• [TASK STATEMENT]: Find the line with "- 28 移除空属性&nbsp;" and the line with "- 31 实现repeat包装函数&nbsp;" in the entries below; output exactly those two lines, every line between them, and no others.

• [SUPPLIED RECORDS]:
....
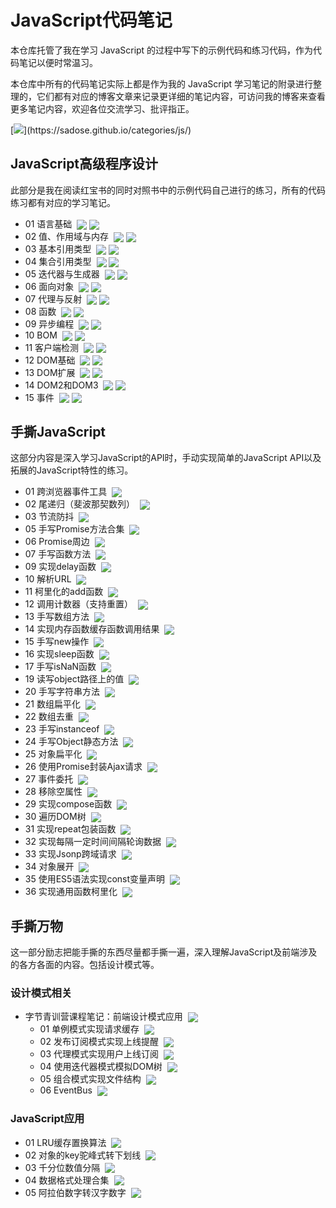 # JavaScript代码笔记

本仓库托管了我在学习 JavaScript 的过程中写下的示例代码和练习代码，作为代码笔记以便时常温习。

本仓库中所有的代码笔记实际上都是作为我的 JavaScript 学习笔记的附录进行整理的，它们都有对应的博客文章来记录更详细的笔记内容，可访问我的博客来查看更多笔记内容，欢迎各位交流学习、批评指正。

[![](https://img.shields.io/static/v1?label=%E8%AE%BF%E9%97%AE&message=%E5%A4%A7%E6%A3%AE%E7%9A%84%E5%8D%9A%E5%AE%A2%20-%20JS%E4%B8%93%E6%A0%8F&labelColor=rgb(32,110,211)&color=rgb(58,186,233)&logo=Symantec&style=flat-square)](https://sadose.github.io/categories/js/)

## JavaScript高级程序设计

此部分是我在阅读红宝书的同时对照书中的示例代码自己进行的练习，所有的代码练习都有对应的学习笔记。

- 01 语言基础&nbsp;
<sub>[![](https://img.shields.io/static/v1?label=&message=%E7%AC%94%E8%AE%B0&color=orange)](https://sadose.github.io/2021/12/04/js001/)</sub>
<sub>[![](https://img.shields.io/static/v1?label=&message=%E4%BB%A3%E7%A0%81&color=blue)](1%20JavaScript%E9%AB%98%E7%BA%A7%E7%A8%8B%E5%BA%8F%E8%AE%BE%E8%AE%A1/01%20%E8%AF%AD%E8%A8%80%E5%9F%BA%E7%A1%80.js)</sub>
- 02 值、作用域与内存&nbsp;
<sub>[![](https://img.shields.io/static/v1?label=&message=%E7%AC%94%E8%AE%B0&color=orange)](https://sadose.github.io/2021/12/07/js002/)</sub>
<sub>[![](https://img.shields.io/static/v1?label=&message=%E4%BB%A3%E7%A0%81&color=blue)](1%20JavaScript%E9%AB%98%E7%BA%A7%E7%A8%8B%E5%BA%8F%E8%AE%BE%E8%AE%A1/02%20%E5%80%BC%E3%80%81%E4%BD%9C%E7%94%A8%E5%9F%9F%E4%B8%8E%E5%86%85%E5%AD%98.js)</sub>
- 03 基本引用类型&nbsp;
<sub>[![](https://img.shields.io/static/v1?label=&message=%E7%AC%94%E8%AE%B0&color=orange)](https://sadose.github.io/2021/12/08/js003/)</sub>
<sub>[![](https://img.shields.io/static/v1?label=&message=%E4%BB%A3%E7%A0%81&color=blue)](1%20JavaScript%E9%AB%98%E7%BA%A7%E7%A8%8B%E5%BA%8F%E8%AE%BE%E8%AE%A1/03%20%E5%9F%BA%E6%9C%AC%E5%BC%95%E7%94%A8%E7%B1%BB%E5%9E%8B.js)</sub>
- 04 集合引用类型&nbsp;
<sub>[![](https://img.shields.io/static/v1?label=&message=%E7%AC%94%E8%AE%B0&color=orange)](https://sadose.github.io/2021/12/10/js004/)</sub>
<sub>[![](https://img.shields.io/static/v1?label=&message=%E4%BB%A3%E7%A0%81&color=blue)](1%20JavaScript%E9%AB%98%E7%BA%A7%E7%A8%8B%E5%BA%8F%E8%AE%BE%E8%AE%A1/04%20%E9%9B%86%E5%90%88%E5%BC%95%E7%94%A8%E7%B1%BB%E5%9E%8B.js)</sub>
- 05 迭代器与生成器&nbsp;
<sub>[![](https://img.shields.io/static/v1?label=&message=%E7%AC%94%E8%AE%B0&color=orange)](https://sadose.github.io/2021/12/13/js005/)</sub>
<sub>[![](https://img.shields.io/static/v1?label=&message=%E4%BB%A3%E7%A0%81&color=blue)](1%20JavaScript%E9%AB%98%E7%BA%A7%E7%A8%8B%E5%BA%8F%E8%AE%BE%E8%AE%A1/05%20%E8%BF%AD%E4%BB%A3%E5%99%A8%E4%B8%8E%E7%94%9F%E6%88%90%E5%99%A8.js)</sub>
- 06 面向对象&nbsp;
<sub>[![](https://img.shields.io/static/v1?label=&message=%E7%AC%94%E8%AE%B0&color=orange)](https://sadose.github.io/2021/12/15/js006/)</sub>
<sub>[![](https://img.shields.io/static/v1?label=&message=%E4%BB%A3%E7%A0%81&color=blue)](1%20JavaScript%E9%AB%98%E7%BA%A7%E7%A8%8B%E5%BA%8F%E8%AE%BE%E8%AE%A1/06%20%E9%9D%A2%E5%90%91%E5%AF%B9%E8%B1%A1.js)</sub>
- 07 代理与反射&nbsp;
<sub>[![](https://img.shields.io/static/v1?label=&message=%E7%AC%94%E8%AE%B0&color=orange)](https://sadose.github.io/2021/12/17/js007/)</sub>
<sub>[![](https://img.shields.io/static/v1?label=&message=%E4%BB%A3%E7%A0%81&color=blue)](1%20JavaScript%E9%AB%98%E7%BA%A7%E7%A8%8B%E5%BA%8F%E8%AE%BE%E8%AE%A1/07%20%E4%BB%A3%E7%90%86%E4%B8%8E%E5%8F%8D%E5%B0%84.js)</sub>
- 08 函数&nbsp;
<sub>[![](https://img.shields.io/static/v1?label=&message=%E7%AC%94%E8%AE%B0&color=orange)](https://sadose.github.io/2021/12/23/js008/)</sub>
<sub>[![](https://img.shields.io/static/v1?label=&message=%E4%BB%A3%E7%A0%81&color=blue)](1%20JavaScript%E9%AB%98%E7%BA%A7%E7%A8%8B%E5%BA%8F%E8%AE%BE%E8%AE%A1/08%20%E5%87%BD%E6%95%B0.js)</sub>
- 09 异步编程&nbsp;
<sub>[![](https://img.shields.io/static/v1?label=&message=%E7%AC%94%E8%AE%B0&color=orange)](https://sadose.github.io/2021/12/24/js009/)</sub>
<sub>[![](https://img.shields.io/static/v1?label=&message=%E4%BB%A3%E7%A0%81&color=blue)](1%20JavaScript%E9%AB%98%E7%BA%A7%E7%A8%8B%E5%BA%8F%E8%AE%BE%E8%AE%A1/09%20%E5%BC%82%E6%AD%A5%E7%BC%96%E7%A8%8B.js)</sub>
- 10 BOM&nbsp;
<sub>[![](https://img.shields.io/static/v1?label=&message=%E7%AC%94%E8%AE%B0&color=orange)](https://sadose.github.io/2022/01/16/js010/)</sub>
<sub>[![](https://img.shields.io/static/v1?label=&message=%E4%BB%A3%E7%A0%81&color=blue)](1%20JavaScript%E9%AB%98%E7%BA%A7%E7%A8%8B%E5%BA%8F%E8%AE%BE%E8%AE%A1/10%20BOM.js)</sub>
- 11 客户端检测&nbsp;
<sub>[![](https://img.shields.io/static/v1?label=&message=%E7%AC%94%E8%AE%B0&color=orange)](https://sadose.github.io/2022/02/02/js011/)</sub>
<sub>[![](https://img.shields.io/static/v1?label=&message=%E4%BB%A3%E7%A0%81&color=blue)](1%20JavaScript%E9%AB%98%E7%BA%A7%E7%A8%8B%E5%BA%8F%E8%AE%BE%E8%AE%A1/11%20%E5%AE%A2%E6%88%B7%E7%AB%AF%E6%A3%80%E6%B5%8B.js)</sub>
- 12 DOM基础&nbsp;
<sub>[![](https://img.shields.io/static/v1?label=&message=%E7%AC%94%E8%AE%B0&color=orange)](https://sadose.github.io/2022/02/13/js012/)</sub>
<sub>[![](https://img.shields.io/static/v1?label=&message=%E4%BB%A3%E7%A0%81&color=blue)](1%20JavaScript%E9%AB%98%E7%BA%A7%E7%A8%8B%E5%BA%8F%E8%AE%BE%E8%AE%A1/12%20DOM%E5%9F%BA%E7%A1%80.js)</sub>
- 13 DOM扩展&nbsp;
<sub>[![](https://img.shields.io/static/v1?label=&message=%E7%AC%94%E8%AE%B0&color=orange)](https://sadose.github.io/2022/03/01/js013/)</sub>
<sub>[![](https://img.shields.io/static/v1?label=&message=%E4%BB%A3%E7%A0%81&color=blue)](1%20JavaScript%E9%AB%98%E7%BA%A7%E7%A8%8B%E5%BA%8F%E8%AE%BE%E8%AE%A1/13%20DOM%E6%89%A9%E5%B1%95.js)</sub>
- 14 DOM2和DOM3&nbsp;
<sub>[![](https://img.shields.io/static/v1?label=&message=%E7%AC%94%E8%AE%B0&color=orange)](https://sadose.github.io/2022/03/07/js014/)</sub>
<sub>[![](https://img.shields.io/static/v1?label=&message=%E4%BB%A3%E7%A0%81&color=blue)](1%20JavaScript%E9%AB%98%E7%BA%A7%E7%A8%8B%E5%BA%8F%E8%AE%BE%E8%AE%A1/14%20DOM2%E5%92%8CDOM3.js)</sub>
- 15 事件&nbsp;
<sub>[![](https://img.shields.io/static/v1?label=&message=%E7%AC%94%E8%AE%B0&color=orange)](https://sadose.github.io/2022/03/11/js015/)</sub>
<sub>[![](https://img.shields.io/static/v1?label=&message=%E4%BB%A3%E7%A0%81&color=blue)](1%20JavaScript%E9%AB%98%E7%BA%A7%E7%A8%8B%E5%BA%8F%E8%AE%BE%E8%AE%A1/15%20%E4%BA%8B%E4%BB%B6.js)</sub>


## 手撕JavaScript

这部分内容是深入学习JavaScript的API时，手动实现简单的JavaScript API以及拓展的JavaScript特性的练习。

- 01 跨浏览器事件工具&nbsp;
<sub>[![](https://img.shields.io/static/v1?label=&message=%E4%BB%A3%E7%A0%81&color=blue)](2%20%E6%89%8B%E6%92%95JavaScript/01%20%E8%B7%A8%E6%B5%8F%E8%A7%88%E5%99%A8%E4%BA%8B%E4%BB%B6%E5%B7%A5%E5%85%B7.js)</sub>
- 02 尾递归（斐波那契数列）&nbsp;
<sub>[![](https://img.shields.io/static/v1?label=&message=%E4%BB%A3%E7%A0%81&color=blue)](2%20%E6%89%8B%E6%92%95JavaScript/02%20%E5%B0%BE%E9%80%92%E5%BD%92%EF%BC%88%E6%96%90%E6%B3%A2%E9%82%A3%E5%A5%91%E6%95%B0%E5%88%97%EF%BC%89.js)</sub>
- 03 节流防抖&nbsp;
<sub>[![](https://img.shields.io/static/v1?label=&message=%E4%BB%A3%E7%A0%81&color=blue)](2%20%E6%89%8B%E6%92%95JavaScript/03%20%E8%8A%82%E6%B5%81%E9%98%B2%E6%8A%96.js)</sub>
- 05 手写Promise方法合集&nbsp;
<sub>[![](https://img.shields.io/static/v1?label=&message=%E4%BB%A3%E7%A0%81&color=blue)](2%20%E6%89%8B%E6%92%95JavaScript/05%20%E6%89%8B%E5%86%99Promise%E6%96%B9%E6%B3%95%E5%90%88%E9%9B%86.js)</sub>
- 06 Promise周边&nbsp;
<sub>[![](https://img.shields.io/static/v1?label=&message=%E4%BB%A3%E7%A0%81&color=blue)](2%20%E6%89%8B%E6%92%95JavaScript/06%20Promise%E5%91%A8%E8%BE%B9.js)</sub>
- 07 手写函数方法&nbsp;
<sub>[![](https://img.shields.io/static/v1?label=&message=%E4%BB%A3%E7%A0%81&color=blue)](2%20%E6%89%8B%E6%92%95JavaScript/07%20%E6%89%8B%E5%86%99%E5%87%BD%E6%95%B0%E6%96%B9%E6%B3%95.js)</sub>
- 09 实现delay函数&nbsp;
<sub>[![](https://img.shields.io/static/v1?label=&message=%E4%BB%A3%E7%A0%81&color=blue)](2%20%E6%89%8B%E6%92%95JavaScript/09%20%E5%AE%9E%E7%8E%B0delay%E5%87%BD%E6%95%B0.js)</sub>
- 10 解析URL&nbsp;
<sub>[![](https://img.shields.io/static/v1?label=&message=%E4%BB%A3%E7%A0%81&color=blue)](2%20%E6%89%8B%E6%92%95JavaScript/10%20%E8%A7%A3%E6%9E%90URL.js)</sub>
- 11 柯里化的add函数&nbsp;
<sub>[![](https://img.shields.io/static/v1?label=&message=%E4%BB%A3%E7%A0%81&color=blue)](2%20%E6%89%8B%E6%92%95JavaScript/11%20%E6%9F%AF%E9%87%8C%E5%8C%96%E7%9A%84add%E5%87%BD%E6%95%B0.js)</sub>
- 12 调用计数器（支持重置）&nbsp;
<sub>[![](https://img.shields.io/static/v1?label=&message=%E4%BB%A3%E7%A0%81&color=blue)](2%20%E6%89%8B%E6%92%95JavaScript/12%20%E8%B0%83%E7%94%A8%E8%AE%A1%E6%95%B0%E5%99%A8%EF%BC%88%E6%94%AF%E6%8C%81%E9%87%8D%E7%BD%AE%EF%BC%89.js)</sub>
- 13 手写数组方法&nbsp;
<sub>[![](https://img.shields.io/static/v1?label=&message=%E4%BB%A3%E7%A0%81&color=blue)](2%20%E6%89%8B%E6%92%95JavaScript/13%20%E6%89%8B%E5%86%99%E6%95%B0%E7%BB%84%E6%96%B9%E6%B3%95.js)</sub>
- 14 实现内存函数缓存函数调用结果&nbsp;
<sub>[![](https://img.shields.io/static/v1?label=&message=%E4%BB%A3%E7%A0%81&color=blue)](2%20%E6%89%8B%E6%92%95JavaScript/14%20%E5%AE%9E%E7%8E%B0%E5%86%85%E5%AD%98%E5%87%BD%E6%95%B0%E7%BC%93%E5%AD%98%E5%87%BD%E6%95%B0%E8%B0%83%E7%94%A8%E7%BB%93%E6%9E%9C.js)</sub>
- 15 手写new操作&nbsp;
<sub>[![](https://img.shields.io/static/v1?label=&message=%E4%BB%A3%E7%A0%81&color=blue)](2%20%E6%89%8B%E6%92%95JavaScript/15%20%E6%89%8B%E5%86%99new%E6%93%8D%E4%BD%9C.js)</sub>
- 16 实现sleep函数&nbsp;
<sub>[![](https://img.shields.io/static/v1?label=&message=%E4%BB%A3%E7%A0%81&color=blue)](2%20%E6%89%8B%E6%92%95JavaScript/16%20%E5%AE%9E%E7%8E%B0sleep%E5%87%BD%E6%95%B0.js)</sub>
- 17 手写isNaN函数&nbsp;
<sub>[![](https://img.shields.io/static/v1?label=&message=%E4%BB%A3%E7%A0%81&color=blue)](2%20%E6%89%8B%E6%92%95JavaScript/17%20%E6%89%8B%E5%86%99isNaN%E5%87%BD%E6%95%B0.js)</sub>
- 19 读写object路径上的值&nbsp;
<sub>[![](https://img.shields.io/static/v1?label=&message=%E4%BB%A3%E7%A0%81&color=blue)](2%20%E6%89%8B%E6%92%95JavaScript/19%20%E8%AF%BB%E5%86%99object%E8%B7%AF%E5%BE%84%E4%B8%8A%E7%9A%84%E5%80%BC.js)</sub>
- 20 手写字符串方法&nbsp;
<sub>[![](https://img.shields.io/static/v1?label=&message=%E4%BB%A3%E7%A0%81&color=blue)](2%20%E6%89%8B%E6%92%95JavaScript/20%20%E6%89%8B%E5%86%99%E5%AD%97%E7%AC%A6%E4%B8%B2%E6%96%B9%E6%B3%95.js)</sub>
- 21 数组扁平化&nbsp;
<sub>[![](https://img.shields.io/static/v1?label=&message=%E4%BB%A3%E7%A0%81&color=blue)](2%20%E6%89%8B%E6%92%95JavaScript/21%20%E6%95%B0%E7%BB%84%E6%89%81%E5%B9%B3%E5%8C%96.js)</sub>
- 22 数组去重&nbsp;
<sub>[![](https://img.shields.io/static/v1?label=&message=%E4%BB%A3%E7%A0%81&color=blue)](2%20%E6%89%8B%E6%92%95JavaScript/22%20%E6%95%B0%E7%BB%84%E5%8E%BB%E9%87%8D.js)</sub>
- 23 手写instanceof&nbsp;
<sub>[![](https://img.shields.io/static/v1?label=&message=%E4%BB%A3%E7%A0%81&color=blue)](2%20%E6%89%8B%E6%92%95JavaScript/23%20%E6%89%8B%E5%86%99instanceof.js)</sub>
- 24 手写Object静态方法&nbsp;
<sub>[![](https://img.shields.io/static/v1?label=&message=%E4%BB%A3%E7%A0%81&color=blue)](2%20%E6%89%8B%E6%92%95JavaScript/24%20%E6%89%8B%E5%86%99Object%E9%9D%99%E6%80%81%E6%96%B9%E6%B3%95.js)</sub>
- 25 对象扁平化&nbsp;
<sub>[![](https://img.shields.io/static/v1?label=&message=%E4%BB%A3%E7%A0%81&color=blue)](2%20%E6%89%8B%E6%92%95JavaScript/25%20%E5%AF%B9%E8%B1%A1%E6%89%81%E5%B9%B3%E5%8C%96.js)</sub>
- 26 使用Promise封装Ajax请求&nbsp;
<sub>[![](https://img.shields.io/static/v1?label=&message=%E4%BB%A3%E7%A0%81&color=blue)](2%20%E6%89%8B%E6%92%95JavaScript/26%20%E4%BD%BF%E7%94%A8Promise%E5%B0%81%E8%A3%85Ajax%E8%AF%B7%E6%B1%82.js)</sub>
- 27 事件委托&nbsp;
<sub>[![](https://img.shields.io/static/v1?label=&message=%E4%BB%A3%E7%A0%81&color=blue)](2%20%E6%89%8B%E6%92%95JavaScript/27%20%E4%BA%8B%E4%BB%B6%E5%A7%94%E6%89%98.js)</sub>
- 28 移除空属性&nbsp;
<sub>[![](https://img.shields.io/static/v1?label=&message=%E4%BB%A3%E7%A0%81&color=blue)](2%20%E6%89%8B%E6%92%95JavaScript/28%20%E7%A7%BB%E9%99%A4%E7%A9%BA%E5%B1%9E%E6%80%A7.js)</sub>
- 29 实现compose函数&nbsp;
<sub>[![](https://img.shields.io/static/v1?label=&message=%E4%BB%A3%E7%A0%81&color=blue)](2%20%E6%89%8B%E6%92%95JavaScript/29%20%E5%AE%9E%E7%8E%B0compose%E5%87%BD%E6%95%B0.js)</sub>
- 30 遍历DOM树&nbsp;
<sub>[![](https://img.shields.io/static/v1?label=&message=%E4%BB%A3%E7%A0%81&color=blue)](2%20%E6%89%8B%E6%92%95JavaScript/30%20%E9%81%8D%E5%8E%86DOM%E6%A0%91.js)</sub>
- 31 实现repeat包装函数&nbsp;
<sub>[![](https://img.shields.io/static/v1?label=&message=%E4%BB%A3%E7%A0%81&color=blue)](2%20%E6%89%8B%E6%92%95JavaScript/31%20%E5%AE%9E%E7%8E%B0repeat%E5%8C%85%E8%A3%85%E5%87%BD%E6%95%B0.js)</sub>
- 32 实现每隔一定时间间隔轮询数据&nbsp;
<sub>[![](https://img.shields.io/static/v1?label=&message=%E4%BB%A3%E7%A0%81&color=blue)](2%20%E6%89%8B%E6%92%95JavaScript/32%20%E5%AE%9E%E7%8E%B0%E6%AF%8F%E9%9A%94%E4%B8%80%E5%AE%9A%E6%97%B6%E9%97%B4%E9%97%B4%E9%9A%94%E8%BD%AE%E8%AF%A2%E6%95%B0%E6%8D%AE.js)</sub>
- 33 实现Jsonp跨域请求&nbsp;
<sub>[![](https://img.shields.io/static/v1?label=&message=%E4%BB%A3%E7%A0%81&color=blue)](2%20%E6%89%8B%E6%92%95JavaScript/33%20%E5%AE%9E%E7%8E%B0Jsonp%E8%B7%A8%E5%9F%9F%E8%AF%B7%E6%B1%82.js)</sub>
- 34 对象展开&nbsp;
<sub>[![](https://img.shields.io/static/v1?label=&message=%E4%BB%A3%E7%A0%81&color=blue)](2%20%E6%89%8B%E6%92%95JavaScript/34%20%E5%AF%B9%E8%B1%A1%E5%B1%95%E5%BC%80.js)</sub>
- 35 使用ES5语法实现const变量声明&nbsp;
<sub>[![](https://img.shields.io/static/v1?label=&message=%E4%BB%A3%E7%A0%81&color=blue)](2%20%E6%89%8B%E6%92%95JavaScript/35%20%E4%BD%BF%E7%94%A8ES5%E8%AF%AD%E6%B3%95%E5%AE%9E%E7%8E%B0const%E5%8F%98%E9%87%8F%E5%A3%B0%E6%98%8E.js)</sub>
- 36 实现通用函数柯里化&nbsp;
<sub>[![](https://img.shields.io/static/v1?label=&message=%E4%BB%A3%E7%A0%81&color=blue)](2%20%E6%89%8B%E6%92%95JavaScript/36%20%E5%AE%9E%E7%8E%B0%E9%80%9A%E7%94%A8%E5%87%BD%E6%95%B0%E6%9F%AF%E9%87%8C%E5%8C%96.js)</sub>


## 手撕万物

这一部分励志把能手撕的东西尽量都手撕一遍，深入理解JavaScript及前端涉及的各方各面的内容。包括设计模式等。

### 设计模式相关

- 字节青训营课程笔记：前端设计模式应用&nbsp;
<sub>[![](https://img.shields.io/static/v1?label=&message=%E7%AC%94%E8%AE%B0&color=orange)]()</sub>
    - 01 单例模式实现请求缓存&nbsp;
<sub>[![](https://img.shields.io/static/v1?label=&message=%E4%BB%A3%E7%A0%81&color=blue)](3%20%E6%89%8B%E6%92%95%E4%B8%87%E7%89%A9/1%20%E8%AE%BE%E8%AE%A1%E6%A8%A1%E5%BC%8F%E7%9B%B8%E5%85%B3/01%20%E5%8D%95%E4%BE%8B%E6%A8%A1%E5%BC%8F%E5%AE%9E%E7%8E%B0%E8%AF%B7%E6%B1%82%E7%BC%93%E5%AD%98.ts)</sub>
    - 02 发布订阅模式实现上线提醒&nbsp;
<sub>[![](https://img.shields.io/static/v1?label=&message=%E4%BB%A3%E7%A0%81&color=blue)](3%20%E6%89%8B%E6%92%95%E4%B8%87%E7%89%A9/1%20%E8%AE%BE%E8%AE%A1%E6%A8%A1%E5%BC%8F%E7%9B%B8%E5%85%B3/02%20%E5%8F%91%E5%B8%83%E8%AE%A2%E9%98%85%E6%A8%A1%E5%BC%8F%E5%AE%9E%E7%8E%B0%E4%B8%8A%E7%BA%BF%E6%8F%90%E9%86%92.ts)</sub>
    - 03 代理模式实现用户上线订阅&nbsp;
<sub>[![](https://img.shields.io/static/v1?label=&message=%E4%BB%A3%E7%A0%81&color=blue)](3%20%E6%89%8B%E6%92%95%E4%B8%87%E7%89%A9/1%20%E8%AE%BE%E8%AE%A1%E6%A8%A1%E5%BC%8F%E7%9B%B8%E5%85%B3/03%20%E4%BB%A3%E7%90%86%E6%A8%A1%E5%BC%8F%E5%AE%9E%E7%8E%B0%E7%94%A8%E6%88%B7%E4%B8%8A%E7%BA%BF%E8%AE%A2%E9%98%85.ts)</sub>
    - 04 使用迭代器模式模拟DOM树&nbsp;
<sub>[![](https://img.shields.io/static/v1?label=&message=%E4%BB%A3%E7%A0%81&color=blue)](3%20%E6%89%8B%E6%92%95%E4%B8%87%E7%89%A9/1%20%E8%AE%BE%E8%AE%A1%E6%A8%A1%E5%BC%8F%E7%9B%B8%E5%85%B3/04%20%E4%BD%BF%E7%94%A8%E8%BF%AD%E4%BB%A3%E5%99%A8%E6%A8%A1%E5%BC%8F%E6%A8%A1%E6%8B%9FDOM%E6%A0%91.ts)</sub>
    - 05 组合模式实现文件结构&nbsp;
<sub>[![](https://img.shields.io/static/v1?label=&message=%E4%BB%A3%E7%A0%81&color=blue)](3%20%E6%89%8B%E6%92%95%E4%B8%87%E7%89%A9/1%20%E8%AE%BE%E8%AE%A1%E6%A8%A1%E5%BC%8F%E7%9B%B8%E5%85%B3/05%20%E7%BB%84%E5%90%88%E6%A8%A1%E5%BC%8F%E6%A8%A1%E6%8B%9F%E6%96%87%E4%BB%B6%E7%BB%93%E6%9E%84.ts)</sub>
    - 06 EventBus&nbsp;
<sub>[![](https://img.shields.io/static/v1?label=&message=%E4%BB%A3%E7%A0%81&color=blue)](3%20%E6%89%8B%E6%92%95%E4%B8%87%E7%89%A9/1%20%E8%AE%BE%E8%AE%A1%E6%A8%A1%E5%BC%8F%E7%9B%B8%E5%85%B3/06%20EventBus.js)</sub>

### JavaScript应用

- 01 LRU缓存置换算法&nbsp;
<sub>[![](https://img.shields.io/static/v1?label=&message=%E4%BB%A3%E7%A0%81&color=blue)](3%20%E6%89%8B%E6%92%95%E4%B8%87%E7%89%A9/2%20JavaScript%E5%BA%94%E7%94%A8/01%20LRU%E7%BC%93%E5%AD%98%E7%BD%AE%E6%8D%A2%E7%AE%97%E6%B3%95.js)</sub>
- 02 对象的key驼峰式转下划线&nbsp;
<sub>[![](https://img.shields.io/static/v1?label=&message=%E4%BB%A3%E7%A0%81&color=blue)](3%20%E6%89%8B%E6%92%95%E4%B8%87%E7%89%A9/2%20JavaScript%E5%BA%94%E7%94%A8/02%20%E5%AF%B9%E8%B1%A1%E7%9A%84key%E9%A9%BC%E5%B3%B0%E5%BC%8F%E8%BD%AC%E4%B8%8B%E5%88%92%E7%BA%BF.js)</sub>
- 03 千分位数值分隔&nbsp;
<sub>[![](https://img.shields.io/static/v1?label=&message=%E4%BB%A3%E7%A0%81&color=blue)](3%20%E6%89%8B%E6%92%95%E4%B8%87%E7%89%A9/2%20JavaScript%E5%BA%94%E7%94%A8/03%20%E5%8D%83%E5%88%86%E4%BD%8D%E6%95%B0%E5%80%BC%E5%88%86%E9%9A%94.js)</sub>
- 04 数据格式处理合集&nbsp;
<sub>[![](https://img.shields.io/static/v1?label=&message=%E4%BB%A3%E7%A0%81&color=blue)](3%20%E6%89%8B%E6%92%95%E4%B8%87%E7%89%A9/2%20JavaScript%E5%BA%94%E7%94%A8/04%20%E6%95%B0%E6%8D%AE%E6%A0%BC%E5%BC%8F%E5%A4%84%E7%90%86%E5%90%88%E9%9B%86.js)</sub>
- 05 阿拉伯数字转汉字数字&nbsp;
<sub>[![](https://img.shields.io/static/v1?label=&message=%E4%BB%A3%E7%A0%81&color=blue)](3%20%E6%89%8B%E6%92%95%E4%B8%87%E7%89%A9/2%20JavaScript%E5%BA%94%E7%94%A8/05%20%E9%98%BF%E6%8B%89%E4%BC%AF%E6%95%B0%E5%AD%97%E8%BD%AC%E6%B1%89%E5%AD%97%E6%95%B0%E5%AD%97.js)</sub>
....
• [ANSWER SECTION]:
- 28 移除空属性&nbsp;
<sub>[![](https://img.shields.io/static/v1?label=&message=%E4%BB%A3%E7%A0%81&color=blue)](2%20%E6%89%8B%E6%92%95JavaScript/28%20%E7%A7%BB%E9%99%A4%E7%A9%BA%E5%B1%9E%E6%80%A7.js)</sub>
- 29 实现compose函数&nbsp;
<sub>[![](https://img.shields.io/static/v1?label=&message=%E4%BB%A3%E7%A0%81&color=blue)](2%20%E6%89%8B%E6%92%95JavaScript/29%20%E5%AE%9E%E7%8E%B0compose%E5%87%BD%E6%95%B0.js)</sub>
- 30 遍历DOM树&nbsp;
<sub>[![](https://img.shields.io/static/v1?label=&message=%E4%BB%A3%E7%A0%81&color=blue)](2%20%E6%89%8B%E6%92%95JavaScript/30%20%E9%81%8D%E5%8E%86DOM%E6%A0%91.js)</sub>
- 31 实现repeat包装函数&nbsp;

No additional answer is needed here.